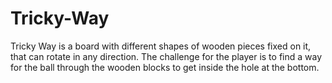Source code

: # Tricky-Way
 Tricky Way is a board with different shapes of wooden pieces fixed on it, that can rotate in any direction. The challenge for the player is to find a way for the ball through the wooden blocks to get inside the hole at the bottom.
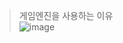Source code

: > 게임엔진을 사용하는 이유  
![image](https://user-images.githubusercontent.com/79950504/178111711-db014d60-4443-4a47-8636-21dc68eaa4e7.png)


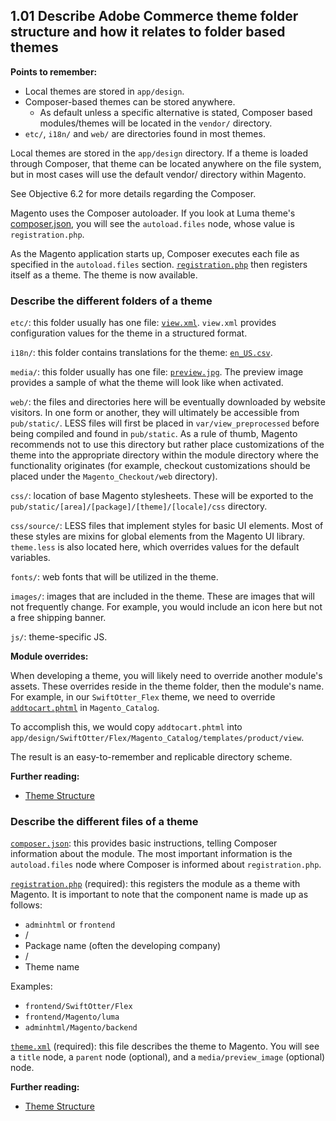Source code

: ## 1.01 Describe Adobe Commerce theme folder structure and how it relates to folder based themes

**Points to remember:**
* Local themes are stored in `app/design`.
* Composer-based themes can be stored anywhere.
  * As default unless a specific alternative is stated, Composer based modules/themes will be located in the `vendor/` directory.
* `etc/`, `i18n/` and `web/` are directories found in most themes.

Local themes are stored in the `app/design` directory. If a theme is loaded through Composer, that theme can be located anywhere on the file system, but in most cases will use the default vendor/ directory within Magento.

See Objective 6.2 for more details regarding the Composer.

Magento uses the Composer autoloader. If you look at Luma theme's [composer.json](https://github.com/magento/magento2/blob/2.4-develop/app/design/frontend/Magento/luma/composer.json), you will see the `autoload.files` node, whose value is `registration.php`.

As the Magento application starts up, Composer executes each file as specified in the `autoload.files` section. [`registration.php`](https://github.com/magento/magento2/blob/2.4-develop/app/design/frontend/Magento/luma/registration.php) then registers itself as a theme. The theme is now available.

### Describe the different folders of a theme

`etc/`: this folder usually has one file: [`view.xml`](https://github.com/magento/magento2/blob/2.4-develop/app/design/frontend/Magento/luma/etc/view.xml). `view.xml` provides configuration values for the theme in a structured format.

`i18n/`: this folder contains translations for the theme: [`en_US.csv`](https://github.com/magento/magento2/blob/2.4-develop/app/design/frontend/Magento/luma/i18n/en_US.csv).

`media/`: this folder usually has one file: [`preview.jpg`](https://github.com/magento/magento2/blob/2.4-develop/app/design/frontend/Magento/luma/media/preview.jpg). The preview image provides a sample of what the theme will look like when activated.

`web/`: the files and directories here will be eventually downloaded by website visitors. In one form or another, they will ultimately be accessible from `pub/static/`. LESS files will first be placed in `var/view_preprocessed` before being compiled and found in `pub/static`.
As a rule of thumb, Magento recommends not to use this directory but rather place customizations of the theme into the appropriate directory within the module directory where the functionality originates (for example, checkout customizations should be placed under the `Magento_Checkout/web` directory).

`css/`: location of base Magento stylesheets. These will be exported to the `pub/static/[area]/[package]/[theme]/[locale]/css` directory.

`css/source/`: LESS files that implement styles for basic UI elements. Most of these styles are mixins for global elements from the Magento UI library. `theme.less` is also located here, which overrides values for the default variables.

`fonts/`: web fonts that will be utilized in the theme.

`images/`: images that are included in the theme. These are images that will not frequently change. For example, you would include an icon here but not a free shipping banner.

`js/`: theme-specific JS.

**Module overrides:**

When developing a theme, you will likely need to override another module's assets. These overrides reside in the theme folder, then the module's name. For example, in our `SwiftOtter_Flex` theme, we need to override [`addtocart.phtml`](https://github.com/magento/magento2/blob/2.4-develop/app/code/Magento/Catalog/view/frontend/templates/product/view/addtocart.phtml) in `Magento_Catalog`.

To accomplish this, we would copy `addtocart.phtml` into `app/design/SwiftOtter/Flex/Magento_Catalog/templates/product/view`.

The result is an easy-to-remember and replicable directory scheme.

**Further reading:**
* [Theme Structure](https://devdocs.magento.com/guides/v2.4/frontend-dev-guide/themes/theme-structure.html)

### Describe the different files of a theme

[`composer.json`](https://github.com/magento/magento2/blob/2.4-develop/app/design/frontend/Magento/luma/composer.json): this provides basic instructions, telling Composer information about the module. The most important information is the `autoload.files` node where Composer is informed about `registration.php`.

[`registration.php`](https://github.com/magento/magento2/blob/2.4-develop/app/design/frontend/Magento/luma/registration.php) (required): this registers the module as a theme with Magento. It is important to note that the component name is made up as follows:
* `adminhtml` or `frontend`
* /
* Package name (often the developing company)
* /
* Theme name

Examples:
* `frontend/SwiftOtter/Flex`
* `frontend/Magento/luma`
* `adminhtml/Magento/backend`

[`theme.xml`](https://github.com/magento/magento2/blob/2.4-develop/app/design/frontend/Magento/luma/theme.xml) (required): this file describes the theme to Magento. You will see a `title` node, a `parent` node (optional), and a `media/preview_image` (optional) node.

**Further reading:**
* [Theme Structure](https://devdocs.magento.com/guides/v2.4/frontend-dev-guide/themes/theme-structure.html) 
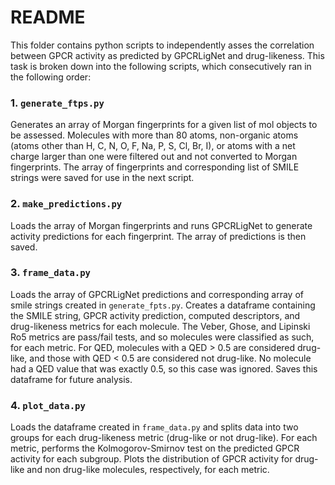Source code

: # README

This folder contains python scripts to independently asses the correlation between GPCR activity as predicted by GPCRLigNet and drug-likeness. This task is broken down into the following scripts, which consecutively ran in the following order:

### 1. `generate_ftps.py`

Generates an array of Morgan fingerprints for a given list of mol objects to be assessed. Molecules with more than 80 atoms, non-organic atoms (atoms other than H, C, N, O, F, Na, P, S, Cl, Br, I), or atoms with a net charge larger than one were filtered out and not converted to Morgan fingerprints. The array of fingerprints and corresponding list of SMILE strings were saved for use in the next script.



### 2. `make_predictions.py`

Loads the array of Morgan fingerprints and runs GPCRLigNet to generate activity predictions for each fingerprint. The array of predictions is then saved.



### 3. `frame_data.py`

Loads the array of GPCRLigNet predictions and corresponding array of smile strings created in `generate_fpts.py`. Creates a dataframe containing the SMILE string, GPCR activity prediction, computed descriptors, and drug-likeness metrics for each molecule. The Veber, Ghose, and Lipinski Ro5 metrics are pass/fail tests, and so molecules were classified as such, for each metric. For QED, molecules with a QED > 0.5 are considered drug-like, and those with QED < 0.5 are considered not drug-like. No molecule had a QED value that was exactly 0.5, so this case was ignored.  Saves this dataframe for future analysis.



### 4. `plot_data.py`

Loads the dataframe created in `frame_data.py` and splits data into two groups for each drug-likeness metric (drug-like or not drug-like). For each metric, performs the Kolmogorov-Smirnov test on the predicted GPCR activity for each subgroup. Plots the distribution of GPCR activity for drug-like and non drug-like molecules, respectively, for each metric. 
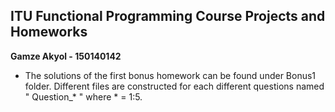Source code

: ## ITU Functional Programming Course Projects and Homeworks ##
**Gamze Akyol - 150140142**

- The solutions of the first bonus homework can be found under Bonus1 folder. Different files are constructed for each different questions named " Question_* " 
where * = 1:5.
▬▬▬▬▬▬▬▬▬▬
Would you please repeat exactly the lines above, starting at the line with "As default unless" and stopping at the line with "Local themes are stored in the", both included?

  * As default unless a specific alternative is stated, Composer based modules/themes will be located in the `vendor/` directory.
* `etc/`, `i18n/` and `web/` are directories found in most themes.

Local themes are stored in the `app/design` directory. If a theme is loaded through Composer, that theme can be located anywhere on the file system, but in most cases will use the default vendor/ directory within Magento.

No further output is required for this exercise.